Prompt
Images are to be omitted, and the rest of the records reproduced exactly.

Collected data
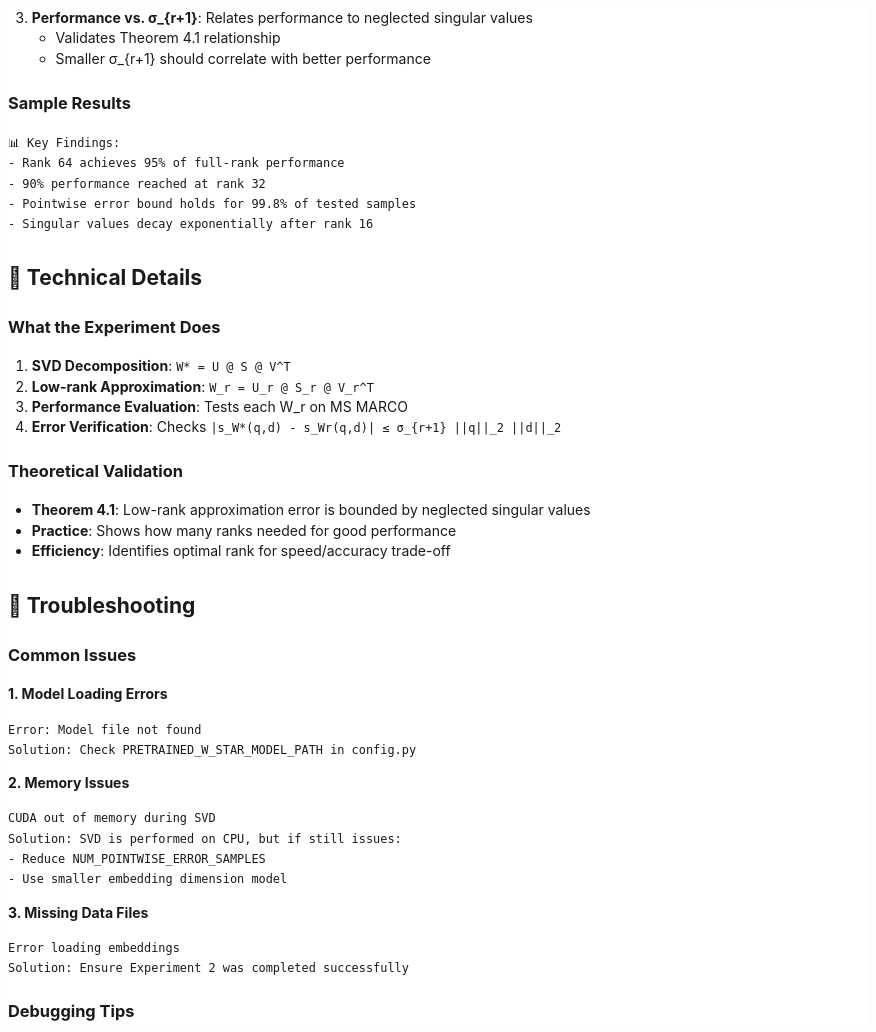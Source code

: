 3. **Performance vs. σ_{r+1}**: Relates performance to neglected singular values
   - Validates Theorem 4.1 relationship
   - Smaller σ_{r+1} should correlate with better performance

### Sample Results

```
📊 Key Findings:
- Rank 64 achieves 95% of full-rank performance
- 90% performance reached at rank 32
- Pointwise error bound holds for 99.8% of tested samples
- Singular values decay exponentially after rank 16
```

## 🔬 Technical Details

### What the Experiment Does

1. **SVD Decomposition**: `W* = U @ S @ V^T`
2. **Low-rank Approximation**: `W_r = U_r @ S_r @ V_r^T`
3. **Performance Evaluation**: Tests each W_r on MS MARCO
4. **Error Verification**: Checks `|s_W*(q,d) - s_Wr(q,d)| ≤ σ_{r+1} ||q||_2 ||d||_2`

### Theoretical Validation

- **Theorem 4.1**: Low-rank approximation error is bounded by neglected singular values
- **Practice**: Shows how many ranks needed for good performance
- **Efficiency**: Identifies optimal rank for speed/accuracy trade-off

## 🐛 Troubleshooting

### Common Issues

**1. Model Loading Errors**
```
Error: Model file not found
Solution: Check PRETRAINED_W_STAR_MODEL_PATH in config.py
```

**2. Memory Issues**
```
CUDA out of memory during SVD
Solution: SVD is performed on CPU, but if still issues:
- Reduce NUM_POINTWISE_ERROR_SAMPLES
- Use smaller embedding dimension model
```

**3. Missing Data Files**
```
Error loading embeddings
Solution: Ensure Experiment 2 was completed successfully
```

### Debugging Tips
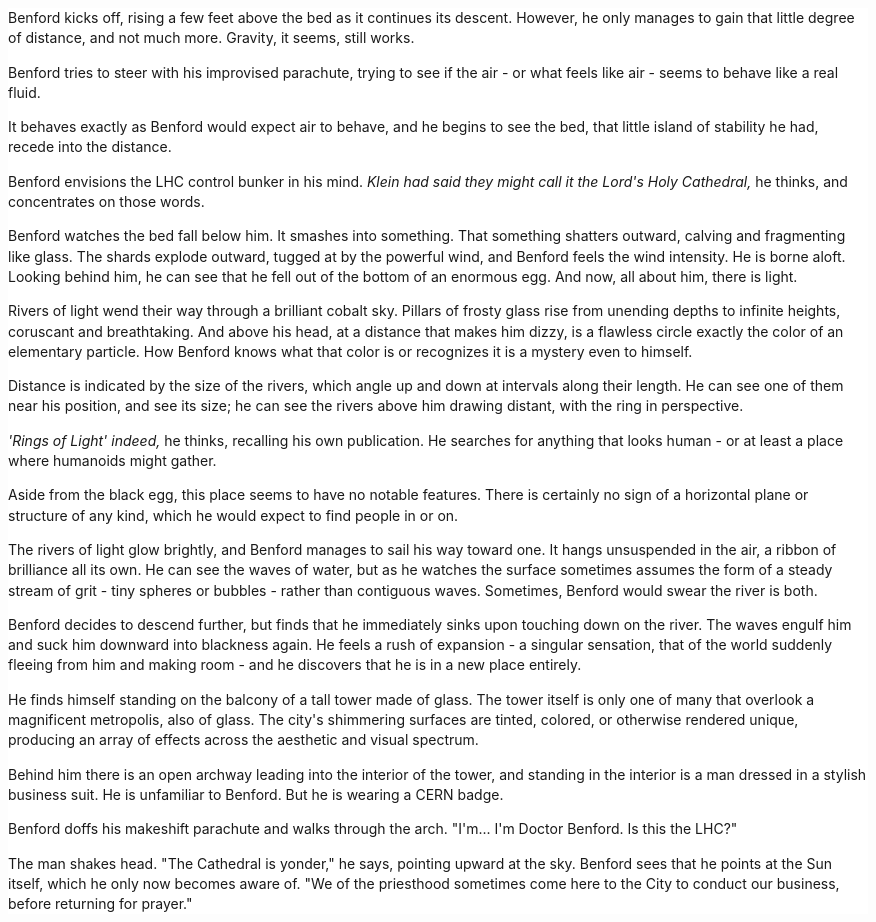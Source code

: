 Benford kicks off, rising a few feet above the bed as it continues its descent. However, he only manages to gain that little degree of distance, and not much more. Gravity, it seems, still works.

Benford tries to steer with his improvised parachute, trying to see if the air - or what feels like air - seems to behave like a real fluid.

It behaves exactly as Benford would expect air to behave, and he begins to see the bed, that little island of stability he had, recede into the distance.

Benford envisions the LHC control bunker in his mind. _Klein had said they might call it the Lord's Holy Cathedral,_ he thinks, and concentrates on those words.

Benford watches the bed fall below him. It smashes into something. That something shatters outward, calving and fragmenting like glass. The shards explode outward, tugged at by the powerful wind, and Benford feels the wind intensity. He is borne aloft. Looking behind him, he can see that he fell out of the bottom of an enormous egg. And now, all about him, there is light.

Rivers of light wend their way through a brilliant cobalt sky. Pillars of frosty glass rise from unending depths to infinite heights, coruscant and breathtaking. And above his head, at a distance that makes him dizzy, is a flawless circle exactly the color of an elementary particle. How Benford knows what that color is or recognizes it is a mystery even to himself.

Distance is indicated by the size of the rivers, which angle up and down at intervals along their length. He can see one of them near his position, and see its size; he can see the rivers above him drawing distant, with the ring in perspective.

_'Rings of Light' indeed,_ he thinks, recalling his own publication. He searches for anything that looks human - or at least a place where humanoids might gather.

Aside from the black egg, this place seems to have no notable features. There is certainly no sign of a horizontal plane or structure of any kind, which he would expect to find people in or on.

The rivers of light glow brightly, and Benford manages to sail his way toward one. It hangs unsuspended in the air, a ribbon of brilliance all its own. He can see the waves of water, but as he watches the surface sometimes assumes the form of a steady stream of grit - tiny spheres or bubbles - rather than contiguous waves. Sometimes, Benford would swear the river is both.

Benford decides to descend further, but finds that he immediately sinks upon touching down on the river. The waves engulf him and suck him downward into blackness again. He feels a rush of expansion - a singular sensation, that of the world suddenly fleeing from him and making room - and he discovers that he is in a new place entirely.

He finds himself standing on the balcony of a tall tower made of glass. The tower itself is only one of many that overlook a magnificent metropolis, also of glass. The city's shimmering surfaces are tinted, colored, or otherwise rendered unique, producing an array of effects across the aesthetic and visual spectrum.

Behind him there is an open archway leading into the interior of the tower, and standing in the interior is a man dressed in a stylish business suit. He is unfamiliar to Benford. But he is wearing a CERN badge.

Benford doffs his makeshift parachute and walks through the arch. "I'm... I'm Doctor Benford. Is this the LHC?"

The man shakes head. "The Cathedral is yonder," he says, pointing upward at the sky. Benford sees that he points at the Sun itself, which he only now becomes aware of. "We of the priesthood sometimes come here to the City to conduct our business, before returning for prayer."
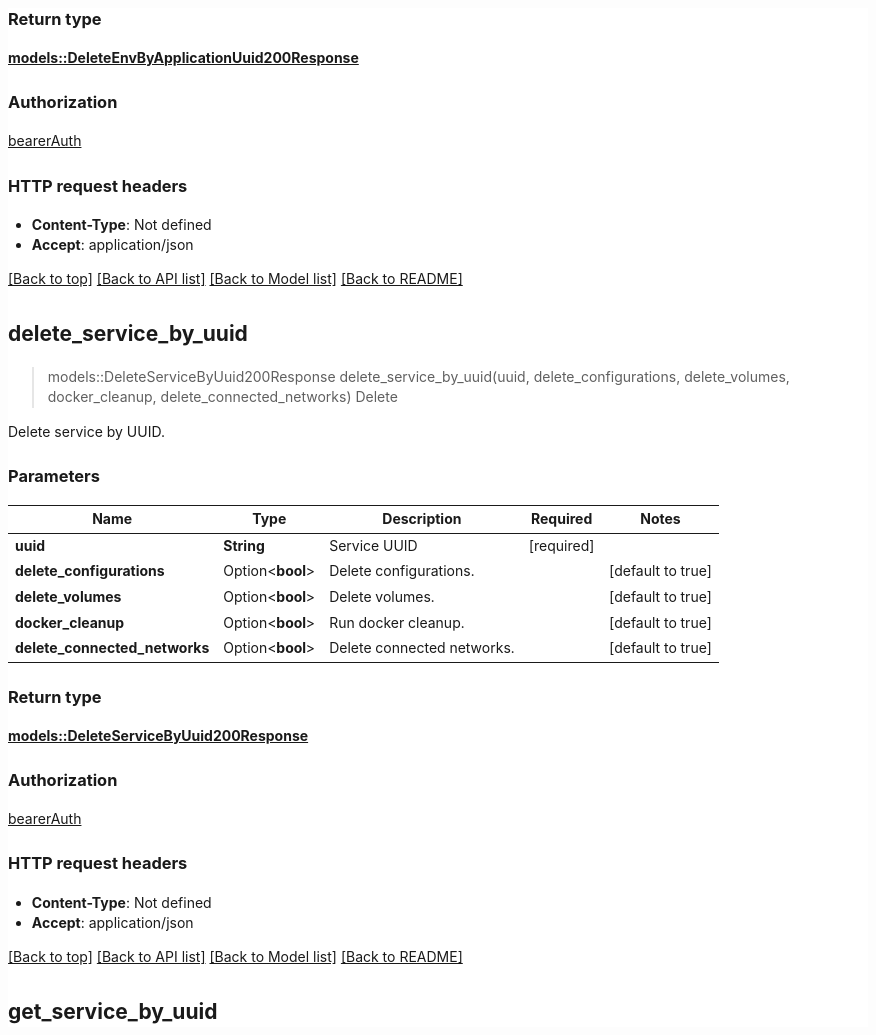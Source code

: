 ### Return type

[**models::DeleteEnvByApplicationUuid200Response**](delete_env_by_application_uuid_200_response.md)

### Authorization

[bearerAuth](../README.md#bearerAuth)

### HTTP request headers

- **Content-Type**: Not defined
- **Accept**: application/json

[[Back to top]](#) [[Back to API list]](../README.md#documentation-for-api-endpoints) [[Back to Model list]](../README.md#documentation-for-models) [[Back to README]](../README.md)


## delete_service_by_uuid

> models::DeleteServiceByUuid200Response delete_service_by_uuid(uuid, delete_configurations, delete_volumes, docker_cleanup, delete_connected_networks)
Delete

Delete service by UUID.

### Parameters


Name | Type | Description  | Required | Notes
------------- | ------------- | ------------- | ------------- | -------------
**uuid** | **String** | Service UUID | [required] |
**delete_configurations** | Option<**bool**> | Delete configurations. |  |[default to true]
**delete_volumes** | Option<**bool**> | Delete volumes. |  |[default to true]
**docker_cleanup** | Option<**bool**> | Run docker cleanup. |  |[default to true]
**delete_connected_networks** | Option<**bool**> | Delete connected networks. |  |[default to true]

### Return type

[**models::DeleteServiceByUuid200Response**](delete_service_by_uuid_200_response.md)

### Authorization

[bearerAuth](../README.md#bearerAuth)

### HTTP request headers

- **Content-Type**: Not defined
- **Accept**: application/json

[[Back to top]](#) [[Back to API list]](../README.md#documentation-for-api-endpoints) [[Back to Model list]](../README.md#documentation-for-models) [[Back to README]](../README.md)


## get_service_by_uuid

Exercise result
Source code

: 3. **Performance vs. σ_{r+1}**: Relates performance to neglected singular values
   - Validates Theorem 4.1 relationship
   - Smaller σ_{r+1} should correlate with better performance

### Sample Results

```
📊 Key Findings:
- Rank 64 achieves 95% of full-rank performance
- 90% performance reached at rank 32
- Pointwise error bound holds for 99.8% of tested samples
- Singular values decay exponentially after rank 16
```

## 🔬 Technical Details

### What the Experiment Does

1. **SVD Decomposition**: `W* = U @ S @ V^T`
2. **Low-rank Approximation**: `W_r = U_r @ S_r @ V_r^T`
3. **Performance Evaluation**: Tests each W_r on MS MARCO
4. **Error Verification**: Checks `|s_W*(q,d) - s_Wr(q,d)| ≤ σ_{r+1} ||q||_2 ||d||_2`

### Theoretical Validation

- **Theorem 4.1**: Low-rank approximation error is bounded by neglected singular values
- **Practice**: Shows how many ranks needed for good performance
- **Efficiency**: Identifies optimal rank for speed/accuracy trade-off

## 🐛 Troubleshooting

### Common Issues

**1. Model Loading Errors**
```
Error: Model file not found
Solution: Check PRETRAINED_W_STAR_MODEL_PATH in config.py
```

**2. Memory Issues**
```
CUDA out of memory during SVD
Solution: SVD is performed on CPU, but if still issues:
- Reduce NUM_POINTWISE_ERROR_SAMPLES
- Use smaller embedding dimension model
```

**3. Missing Data Files**
```
Error loading embeddings
Solution: Ensure Experiment 2 was completed successfully
```

### Debugging Tips
Source code

: Benford kicks off, rising a few feet above the bed as it continues its descent. However, he only manages to gain that little degree of distance, and not much more. Gravity, it seems, still works.

Benford tries to steer with his improvised parachute, trying to see if the air - or what feels like air - seems to behave like a real fluid.

It behaves exactly as Benford would expect air to behave, and he begins to see the bed, that little island of stability he had, recede into the distance.

Benford envisions the LHC control bunker in his mind. _Klein had said they might call it the Lord's Holy Cathedral,_ he thinks, and concentrates on those words.

Benford watches the bed fall below him. It smashes into something. That something shatters outward, calving and fragmenting like glass. The shards explode outward, tugged at by the powerful wind, and Benford feels the wind intensity. He is borne aloft. Looking behind him, he can see that he fell out of the bottom of an enormous egg. And now, all about him, there is light.

Rivers of light wend their way through a brilliant cobalt sky. Pillars of frosty glass rise from unending depths to infinite heights, coruscant and breathtaking. And above his head, at a distance that makes him dizzy, is a flawless circle exactly the color of an elementary particle. How Benford knows what that color is or recognizes it is a mystery even to himself.

Distance is indicated by the size of the rivers, which angle up and down at intervals along their length. He can see one of them near his position, and see its size; he can see the rivers above him drawing distant, with the ring in perspective.

_'Rings of Light' indeed,_ he thinks, recalling his own publication. He searches for anything that looks human - or at least a place where humanoids might gather.

Aside from the black egg, this place seems to have no notable features. There is certainly no sign of a horizontal plane or structure of any kind, which he would expect to find people in or on.

The rivers of light glow brightly, and Benford manages to sail his way toward one. It hangs unsuspended in the air, a ribbon of brilliance all its own. He can see the waves of water, but as he watches the surface sometimes assumes the form of a steady stream of grit - tiny spheres or bubbles - rather than contiguous waves. Sometimes, Benford would swear the river is both.

Benford decides to descend further, but finds that he immediately sinks upon touching down on the river. The waves engulf him and suck him downward into blackness again. He feels a rush of expansion - a singular sensation, that of the world suddenly fleeing from him and making room - and he discovers that he is in a new place entirely.

He finds himself standing on the balcony of a tall tower made of glass. The tower itself is only one of many that overlook a magnificent metropolis, also of glass. The city's shimmering surfaces are tinted, colored, or otherwise rendered unique, producing an array of effects across the aesthetic and visual spectrum.

Behind him there is an open archway leading into the interior of the tower, and standing in the interior is a man dressed in a stylish business suit. He is unfamiliar to Benford. But he is wearing a CERN badge.

Benford doffs his makeshift parachute and walks through the arch. "I'm... I'm Doctor Benford. Is this the LHC?"

The man shakes head. "The Cathedral is yonder," he says, pointing upward at the sky. Benford sees that he points at the Sun itself, which he only now becomes aware of. "We of the priesthood sometimes come here to the City to conduct our business, before returning for prayer."
Source code

: ### Return type

[**models::DeleteEnvByApplicationUuid200Response**](delete_env_by_application_uuid_200_response.md)

### Authorization

[bearerAuth](../README.md#bearerAuth)

### HTTP request headers

- **Content-Type**: Not defined
- **Accept**: application/json

[[Back to top]](#) [[Back to API list]](../README.md#documentation-for-api-endpoints) [[Back to Model list]](../README.md#documentation-for-models) [[Back to README]](../README.md)


## delete_service_by_uuid

> models::DeleteServiceByUuid200Response delete_service_by_uuid(uuid, delete_configurations, delete_volumes, docker_cleanup, delete_connected_networks)
Delete

Delete service by UUID.

### Parameters


Name | Type | Description  | Required | Notes
------------- | ------------- | ------------- | ------------- | -------------
**uuid** | **String** | Service UUID | [required] |
**delete_configurations** | Option<**bool**> | Delete configurations. |  |[default to true]
**delete_volumes** | Option<**bool**> | Delete volumes. |  |[default to true]
**docker_cleanup** | Option<**bool**> | Run docker cleanup. |  |[default to true]
**delete_connected_networks** | Option<**bool**> | Delete connected networks. |  |[default to true]

### Return type

[**models::DeleteServiceByUuid200Response**](delete_service_by_uuid_200_response.md)

### Authorization

[bearerAuth](../README.md#bearerAuth)

### HTTP request headers

- **Content-Type**: Not defined
- **Accept**: application/json

[[Back to top]](#) [[Back to API list]](../README.md#documentation-for-api-endpoints) [[Back to Model list]](../README.md#documentation-for-models) [[Back to README]](../README.md)


## get_service_by_uuid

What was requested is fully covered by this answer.